TROLL

Stefani Byrd + Wes Eastin, Live Interactive Installation, 2012

(Digital Traffic Message Board with built in Modem, Web Camera, Live Video Feed, and Hidden Performers)

Featured at FLUX NIGHT, October 2012, Atlanta, Georgia

 

This installation consisted of a digital traffic message board that responded to passersby in real time with snarky/mean comments. The sign was remotely controlled by hidden performers who had a view of the street and could update the sign in real time to respond rudely and provocatively to the audience. The sign was meant to mimic behaviors found in online message boards by “trolls”, or people who are intentionally inflammatory or cruel in order to elicit an emotional response from others.  The installation comments on the psychological concept of the online disinhibition effect that allows everyday people to anonymously express otherwise inhibited behaviors in cyberspace.

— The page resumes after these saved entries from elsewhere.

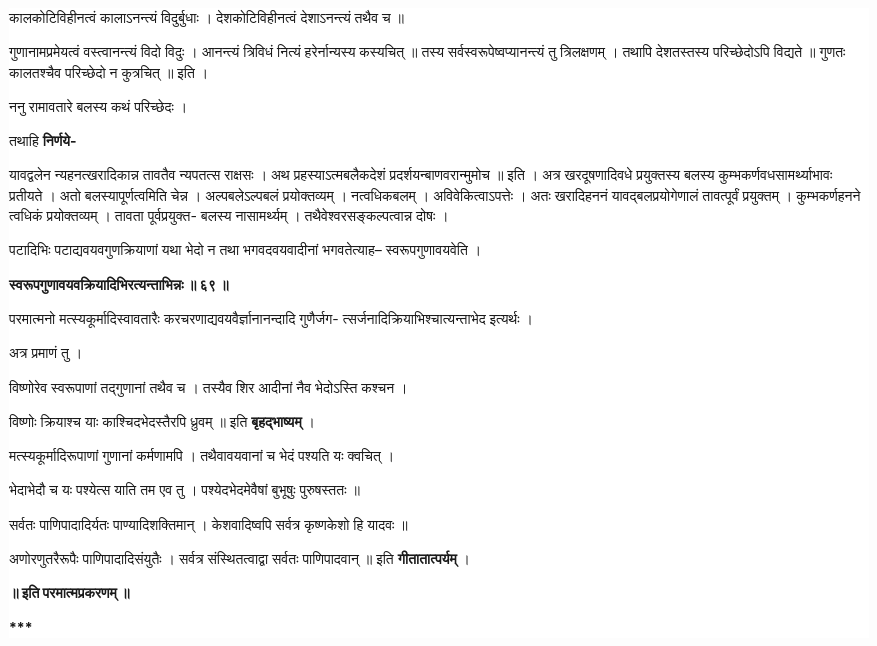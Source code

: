 कालकोटिविहीनत्वं कालाऽनन्त्यं विदुर्बुधाः । देशकोटिविहीनत्वं देशाऽनन्त्यं तथैव च ॥

गुणानामप्रमेयत्वं वस्त्वानन्त्यं विदो विदुः । आनन्त्यं त्रिविधं नित्यं हरेर्नान्यस्य कस्यचित् ॥ तस्य सर्वस्वरूपेष्वप्यानन्त्यं तु त्रिलक्षणम् । तथापि देशतस्तस्य परिच्छेदोऽपि विद्यते ॥ गुणतः कालतश्चैव परिच्छेदो न कुत्रचित् ॥ इति ।

ननु रामावतारे बलस्य कथं परिच्छेदः ।

तथाहि **निर्णये-**

यावद्वलेन न्यहनत्खरादिकान्न तावतैव न्यपतत्स राक्षसः । अथ प्रहस्याऽत्मबलैकदेशं प्रदर्शयन्बाणवरान्मुमोच ॥ इति । अत्र खरदूषणादिवधे प्रयुक्तस्य बलस्य कुम्भकर्णवधसामर्थ्याभावः प्रतीयते । अतो बलस्यापूर्णत्वमिति चेन्न । अल्पबलेऽल्पबलं प्रयोक्तव्यम् । नत्वधिकबलम् । अविवेकित्वाऽपत्तेः । अतः खरादिहननं यावद्बलप्रयोगेणालं तावत्पूर्वं प्रयुक्तम् । कुम्भकर्णहनने त्वधिकं प्रयोक्तव्यम् । तावता पूर्वप्रयुक्त- बलस्य नासामर्थ्यम् । तथैवेश्वरसङ्कल्पत्वान्न दोषः ।

पटादिभिः पटाद्यवयवगुणक्रियाणां यथा भेदो न तथा भगवदवयवादीनां भगवतेत्याह– स्वरूपगुणावयवेति ।

**स्वरूपगुणावयवक्रियादिभिरत्यन्ताभिन्नः ॥ ६९ ॥**

परमात्मनो मत्स्यकूर्मादिस्वावतारैः करचरणाद्यवयवैर्ज्ञानानन्दादि गुणैर्जग- त्सर्जनादिक्रियाभिश्चात्यन्ताभेद इत्यर्थः ।

अत्र प्रमाणं तु ।

विष्णोरेव स्वरूपाणां तद्गुणानां तथैव च । तस्यैव शिर आदीनां नैव भेदोऽस्ति कश्चन ।

विष्णोः क्रियाश्च याः काश्चिदभेदस्तैरपि ध्रुवम् ॥ इति **बृहद्भाष्यम्** ।

मत्स्यकूर्मादिरूपाणां गुणानां कर्मणामपि । तथैवावयवानां च भेदं पश्यति यः क्वचित् ।

भेदाभेदौ च यः पश्येत्स याति तम एव तु । पश्येदभेदमेवैषां बुभूषुः पुरुषस्ततः ॥

सर्वतः पाणिपादादिर्यतः पाण्यादिशक्तिमान् । केशवादिष्वपि सर्वत्र कृष्णकेशो हि यादवः ॥

अणोरणुतरैरूपैः पाणिपादादिसंयुतैः । सर्वत्र संस्थितत्वाद्वा सर्वतः पाणिपादवान् ॥ इति **गीतातात्पर्यम्** ।

**॥ इति परमात्मप्रकरणम् ॥**

**\*\*\***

What does it say about us, that given the opportunities the web provides of a perceived audience and anonymity that we can so easily transform into
altered and ill-mannered versions of ourselves?  Why are so many of us engaging in and enjoying this form of identity deception and how does this affect the online space we all share? Being put on the receiving end of a staged social practice like “trolling” may help shed light on this behavior by taking it out of the context of the Internet and directing it at us while in public space.

(Tits or GTFO (get the fuck out) is a common phrase on internet chat boards which is a demand for less talk and more nude pictures of women. Harassment of women and minorities is a common occurrence in digital spaces.)